Vladimir Putin, explicou

O Ocidente está interpretando mal o presidente russo, Vladimir Putin? Brookings Senior Fellow e Diretora do Centro para os Estados Unidos e Europa, Fiona Hill, define o recorde em um novo artigo no Boletim dos Cientistas Atômicos . Putin supervisiona um vasto arsenal de armas nucleares - então, para o bem da segurança internacional, é importante saber quem ele é, como ele pensa e por quê. E os líderes ocidentais, por sua vez, precisarão aprender a falar com ele.

Putin, Mágico de Oz

A Rússia de Putin é um show de um homem só, Hill argumenta, embora o estado pareça ser administrado por um grupo de seus associados. Não está claro se ele ouve seus conselhos - tudo o que está claro é que ele dá as cartas. Esse tipo de regra hipercentralizada e sem controle apoiada por um parlamento com carimbo de borracha tem raízes profundas na cultura política russa, de acordo com Hill, remontando ao sistema soviético (e à Rússia czarista antes disso). Dito isso, o status de operativo como autocrata de Putin não tem precedentes na Rússia ou em qualquer outro estado moderno. E ele não é apenas um oportunista, Hill avisa, enfatizando: Putin é um estrategista. Ele planeja com antecedência. Isso, combinado com o fato de que ele não é tão restrito institucionalmente quanto seus colegas ocidentais, o torna uma força desordenadamente flexível nos assuntos mundiais.

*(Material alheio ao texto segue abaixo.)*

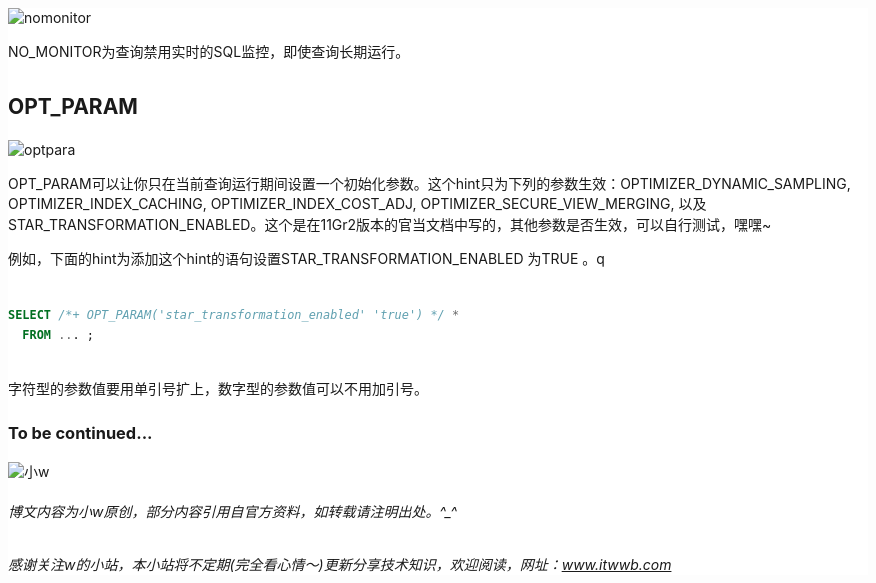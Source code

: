 ![nomonitor](https://docs.oracle.com/cd/E11882_01/server.112/e41084/img/no_monitor_hint.gif)

NO_MONITOR为查询禁用实时的SQL监控，即使查询长期运行。

## OPT_PARAM 

![optpara](https://docs.oracle.com/cd/E11882_01/server.112/e41084/img/opt_param_hint.gif)

OPT_PARAM可以让你只在当前查询运行期间设置一个初始化参数。这个hint只为下列的参数生效：OPTIMIZER_DYNAMIC_SAMPLING, OPTIMIZER_INDEX_CACHING, OPTIMIZER_INDEX_COST_ADJ, OPTIMIZER_SECURE_VIEW_MERGING, 以及 STAR_TRANSFORMATION_ENABLED。这个是在11Gr2版本的官当文档中写的，其他参数是否生效，可以自行测试，嘿嘿~

例如，下面的hint为添加这个hint的语句设置STAR_TRANSFORMATION_ENABLED 为TRUE 。q

```sql

SELECT /*+ OPT_PARAM('star_transformation_enabled' 'true') */ *
  FROM ... ;
  
```

字符型的参数值要用单引号扩上，数字型的参数值可以不用加引号。


### To be continued...



![小w](https://wx2.sinaimg.cn/mw1024/891ecf4fly1fr361nvrcnj207w07sad7.jpg)

###### 博文内容为小w原创，部分内容引用自官方资料，如转载请注明出处。^_^

###### 感谢关注w的小站，本小站将不定期(完全看心情～)更新分享技术知识，欢迎阅读，网址：www.itwwb.com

Mas Putin não é todo-poderoso - ou infalível. Superestimá-lo pode ser tão perigoso quanto subestimá-lo, ela argumenta, apontando para as próprias interpretações errôneas de Putin sobre os líderes ocidentais. Com experiência limitada vivendo no exterior, Putin não tem uma visão profunda da maneira como nossas sociedades funcionam, nem se preocupa em obtê-la. Em vez disso, ele recai nas velhas percepções de ameaça, filtradas pelo prisma da Guerra Fria, quando ele era um agente da KGB.



Convivendo melhor

Putin não sabe realmente como falar com o Ocidente, e o Ocidente não sabe como ouvi-lo ou falar com ele - esse nível de incompreensão mútua, Hill argumenta, é perigoso.

O que o Ocidente tende a perder em meio à retórica de macho alfa de Putin é que ele quer segurança para a Rússia, pura e simples. Ele quer definir e defender o que considera os interesses vitais da Rússia e vê os Estados Unidos como sua maior ameaça (um fato que os líderes americanos acham difícil de entender em uma era pós-Guerra Fria). E ele percebe os esforços ocidentais para promover a democracia e os mercados liberais como uma invasão, exibindo a paranóia de que cavalos de Tróia e quintos colunistas estão sendo implantados na Rússia a fim de miná-la.

No final do dia, a visão de mundo de Putin é uma herança da era soviética: em suma, pode ainda dar certo e o jogo de xadrez dos assuntos globais ainda é jogado, fundamentalmente, em campos de batalha literais. O problema, para Putin, é que os recursos da Rússia em termos militares e econômicos convencionais ainda são muito inferiores aos dos Estados Unidos e do Ocidente. Portanto, Putin se vê em uma luta assimétrica com os Estados Unidos, o que o leva a tentar ser inovador, pegar o Ocidente desprevenido e lutar sujo, como escreve Hill.

O paradoxo, ela conclui, é que Putin não quer sair da comunidade internacional. Em vez disso, Putin quer um lugar à mesa com o Ocidente - especificamente com os Estados Unidos - para fazer acordos em pé de igualdade (em sua opinião).

Então, o que os líderes ocidentais devem fazer a respeito do homem forte russo? Eles não podem simplesmente rejeitar a ideia de lidar com a Rússia nos assuntos internacionais, escreve Hill, apontando para crises comuns que os líderes russos e ocidentais precisam resolver juntos (como a Síria, proliferação nuclear, terrorismo, mudança climática e a ameaça de pandemia doença). Tentar isolar a Rússia só vai forçá-la a agir como um spoiler. Portanto, o Ocidente deve conversar com Putin e os membros de sua equipe, Hill insiste - mesmo que isso faça seus estômagos revirarem.